◆ Assignment ◆
When you have gone through the entries below, state how many lines include the word "from" and write nothing else.

-- Opening Marker --

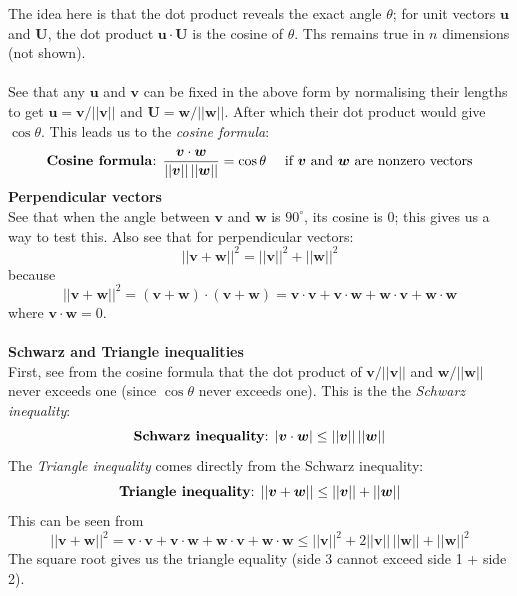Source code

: \documentclass{report}
\begin{document}
The idea here is that the dot product reveals the exact angle $\theta$; for unit vectors $\bm u$ and $\bm U$, the dot product $\bm u\cdot\bm U$ is the cosine of 
$\theta$. Ths remains true in $n$ dimensions (not shown).\\
\vspace{1mm}\\
See that any $\bm{u}$ and $\bm{v}$ can be fixed in the above form by normalising their lengths to get
$\bm u=\bm v/||\bm v||$ and $\bm U=\bm w/||\bm w||$. After which their dot product would give $\cos\theta$. This leads us to the \textit{cosine formula}:
\begin{equation*}
\text{\textbf{Cosine formula}: }
\frac{\bm v\cdot\bm w}{||\bm v||\,||\bm w||}=\cos\theta\quad\text{ if $\bm v$ and $\bm w$ are nonzero vectors}
\end{equation*}
\textbf{Perpendicular vectors}\\
See that when the angle between $\bm v$ and $\bm w$ is $90^\circ$, its cosine is 0; this gives us a way to test this. Also see that for perpendicular vectors:
\begin{equation*}
||\bm v+\bm w||^2=||\bm v||^2+||\bm w||^2
\end{equation*}
because
\begin{equation*}
||\bm v+\bm w||^2=(\bm v+\bm w)\cdot(\bm v+\bm w)=\bm v\cdot\bm v+\bm v\cdot\bm w+\bm w\cdot\bm v+\bm w\cdot\bm w
\end{equation*}
where $\bm v\cdot \bm w=0$.\\
\vspace{1mm}\\
\textbf{Schwarz and Triangle inequalities}\\
First, see from the cosine formula that the dot product of $\bm v/||\bm v||$ and
$\bm w/||\bm w||$ never exceeds one (since $\cos\theta$ never exceeds one). This is the the 
\textit{Schwarz inequality}:
\begin{equation*}
\text{\textbf{Schwarz inequality}: }|\bm v\cdot\bm w|\leq||\bm v||\,||\bm w||
\end{equation*}
The \textit{Triangle inequality} comes directly from the Schwarz inequality:
\begin{equation*}
\text{\textbf{Triangle inequality}: }||\bm v+\bm w||\leq||\bm v||+||\bm w||
\end{equation*}
This can be seen from
\begin{equation*}
||\bm v+\bm w||^2=\bm v\cdot\bm v+\bm v\cdot\bm w+\bm w\cdot\bm v+\bm w\cdot\bm w
\leq||\bm v||^2+2||\bm v||\,||\bm w||+||\bm w||^2
\end{equation*}
The square root gives us the triangle equality (side 3 cannot exceed side 1 + side 2).
\newpage

\section{}
\end{document}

-- Closing Marker --

◆ Solution to this exercise ◆
3